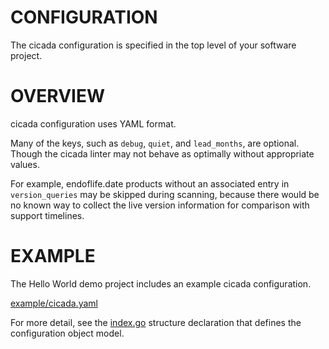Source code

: # CONFIGURATION

The cicada configuration is specified in the top level of your software project.

# OVERVIEW

cicada configuration uses YAML format.

Many of the keys, such as `debug`, `quiet`, and `lead_months`, are optional. Though the cicada linter may not behave as optimally without appropriate values.

For example, endoflife.date products without an associated entry in `version_queries` may be skipped during scanning, because there would be no known way to collect the live version information for comparison with support timelines.

# EXAMPLE

The Hello World demo project includes an example cicada configuration.

[example/cicada.yaml](example/cicada.yaml)

For more detail, see the [index.go](index.go) structure declaration that defines the configuration object model.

Task to carry out. Exactly and only the lines from the top of the records down to the line containing "Many of the" should be transcribed, please, without the pictures.

Answer below.
Source code

: # CONFIGURATION

The cicada configuration is specified in the top level of your software project.

# OVERVIEW

cicada configuration uses YAML format.

Many of the keys, such as `debug`, `quiet`, and `lead_months`, are optional. Though the cicada linter may not behave as optimally without appropriate values.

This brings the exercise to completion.